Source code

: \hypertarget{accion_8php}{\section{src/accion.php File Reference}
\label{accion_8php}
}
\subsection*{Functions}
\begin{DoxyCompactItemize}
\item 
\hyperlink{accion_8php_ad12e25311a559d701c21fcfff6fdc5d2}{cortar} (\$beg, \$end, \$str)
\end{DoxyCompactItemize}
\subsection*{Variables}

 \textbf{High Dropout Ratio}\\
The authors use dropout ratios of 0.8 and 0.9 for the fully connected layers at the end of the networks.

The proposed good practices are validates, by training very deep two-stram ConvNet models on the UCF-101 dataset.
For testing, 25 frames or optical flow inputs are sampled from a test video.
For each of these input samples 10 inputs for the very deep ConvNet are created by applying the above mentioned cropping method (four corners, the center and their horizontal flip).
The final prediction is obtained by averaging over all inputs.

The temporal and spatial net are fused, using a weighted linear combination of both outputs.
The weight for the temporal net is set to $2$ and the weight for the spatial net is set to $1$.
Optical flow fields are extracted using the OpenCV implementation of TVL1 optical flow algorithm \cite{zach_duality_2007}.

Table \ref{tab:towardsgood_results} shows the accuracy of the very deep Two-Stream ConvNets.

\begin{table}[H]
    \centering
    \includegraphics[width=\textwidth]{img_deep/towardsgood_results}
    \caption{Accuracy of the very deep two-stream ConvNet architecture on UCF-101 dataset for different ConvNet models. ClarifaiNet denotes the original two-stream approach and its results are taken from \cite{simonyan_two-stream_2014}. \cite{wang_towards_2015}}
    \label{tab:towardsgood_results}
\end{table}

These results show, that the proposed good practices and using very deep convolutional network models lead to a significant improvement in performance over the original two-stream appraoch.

● **Directions**:
With nothing added or left out, print the data again.

● **Task result**:
Source code

: \hypertarget{accion_8php}{\section{src/accion.php File Reference}
\label{accion_8php}
}
\subsection*{Functions}
\begin{DoxyCompactItemize}
\item 
\hyperlink{accion_8php_ad12e25311a559d701c21fcfff6fdc5d2}{cortar} (\$beg, \$end, \$str)
\end{DoxyCompactItemize}
\subsection*{Variables}

 \textbf{High Dropout Ratio}\\
The authors use dropout ratios of 0.8 and 0.9 for the fully connected layers at the end of the networks.

The proposed good practices are validates, by training very deep two-stram ConvNet models on the UCF-101 dataset.
For testing, 25 frames or optical flow inputs are sampled from a test video.
For each of these input samples 10 inputs for the very deep ConvNet are created by applying the above mentioned cropping method (four corners, the center and their horizontal flip).
The final prediction is obtained by averaging over all inputs.

The temporal and spatial net are fused, using a weighted linear combination of both outputs.
The weight for the temporal net is set to $2$ and the weight for the spatial net is set to $1$.
Optical flow fields are extracted using the OpenCV implementation of TVL1 optical flow algorithm \cite{zach_duality_2007}.

Table \ref{tab:towardsgood_results} shows the accuracy of the very deep Two-Stream ConvNets.

\begin{table}[H]
    \centering
    \includegraphics[width=\textwidth]{img_deep/towardsgood_results}
    \caption{Accuracy of the very deep two-stream ConvNet architecture on UCF-101 dataset for different ConvNet models. ClarifaiNet denotes the original two-stream approach and its results are taken from \cite{simonyan_two-stream_2014}. \cite{wang_towards_2015}}
    \label{tab:towardsgood_results}
\end{table}

These results show, that the proposed good practices and using very deep convolutional network models lead to a significant improvement in performance over the original two-stream appraoch.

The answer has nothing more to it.